Preheat the oven to 350 degrees F. Spray two 9 inch cake pans with nonstick baking spray and set aside.
In a medium bowl, whisk together the flour, baking powder, salt, cinnamon, and allspice.
In a stand mixer with the paddle attachment or a hand mixer, cream the butter for 3 minutes, until light and fluffy. Then add butter and continue to mix until sugar is fully mixed together.
Add eggs, one at a time (be sure to mix batter for about 2 minutes in between adding eggs). Then add vanilla extract.
Add ½ of the dry ingredients and continue to mix. Then add ½ of the milk and remaining dry ingredients and then the last of the milk.
Pour batter into 9 inch cake pans and bake for 35-40 minutes, until cake is fully baked and a toothpick comes out clean. Allow cakes to cool in the cake pan for 5 minutes then turn the cake out onto a cooling rack or plate.
Make the buttercream. Melt butter in a skillet, then stir in brown sugar and milk. Bring to a boil and boil for 2-4 minutes, until mixture becomes syrupy.
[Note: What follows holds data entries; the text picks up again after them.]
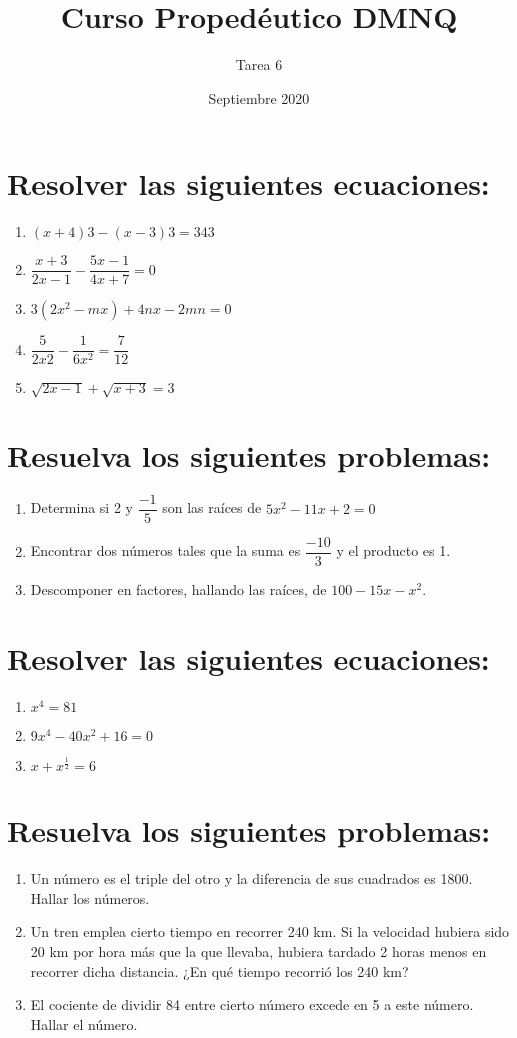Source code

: \documentclass{article}
\title{Curso Propedéutico DMNQ}
\author{Tarea 6}
\date{Septiembre 2020}
\begin{document}
\maketitle

\section*{Resolver las siguientes ecuaciones:}

\begin{enumerate}
    \item $(x + 4)3 - (x - 3)3 = 343$
    \item $\dfrac{x+3}{2x-1} - \dfrac{5x-1}{4x+7} = 0$
    \item $3(2x^2 - mx)+4nx - 2mn=0$
    \item $\dfrac{5}{2x2} - \dfrac{1}{6x^2} = \dfrac{7}{12}$
    \item $\sqrt{2x-1}+\sqrt{x+3}=3$
\end{enumerate}

\section*{Resuelva los siguientes problemas:}

\begin{enumerate}
    \item  Determina si 2 y $\dfrac{-1}{5}$ son las raíces de $5x^2 - 11x + 2 = 0$
    \item Encontrar dos números tales que la suma es $\dfrac{-10}{3}$ y el producto es 1.
    \item Descomponer en factores, hallando las raíces, de $100 - 15x - x^2$.
\end{enumerate}

\section*{Resolver las siguientes ecuaciones:}

\begin{enumerate}
    \item $x^4 = 81$
    \item $9x^4 - 40x^2 + 16 = 0$
    \item $x + x^{\frac{1}{2}} = 6$
\end{enumerate}

\section*{Resuelva los siguientes problemas:}

\begin{enumerate}
    \item Un número es el triple del otro y la diferencia de sus cuadrados es 1800. Hallar los números.
    \item Un tren emplea cierto tiempo en recorrer 240 km. Si la velocidad hubiera sido 20 km por hora más que la que llevaba, hubiera tardado 2 horas menos en recorrer dicha
distancia. ¿En qué tiempo recorrió los 240 km?
    \item El cociente de dividir 84 entre cierto número excede en 5 a este número. Hallar el número.
\end{enumerate}
\end{document}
Pour into a large mixing bowl and add powdered sugar, vanilla extract, and a tiny pinch of salt. Whisk together until mixture has cooled and thickened.
Add the bottom layer of the cake to a cake stand. Add ⅓ of the icing to a piping bag or ziploc bag and cut a ½ inch slit in the bag. Pipe icing around the perimeter of the bottom layer of the cake. Then spoon in the strawberry jam inside the icing rim.
Place top layer of cake on top and ice cake as per normal. Top with fresh strawberries and enjoy!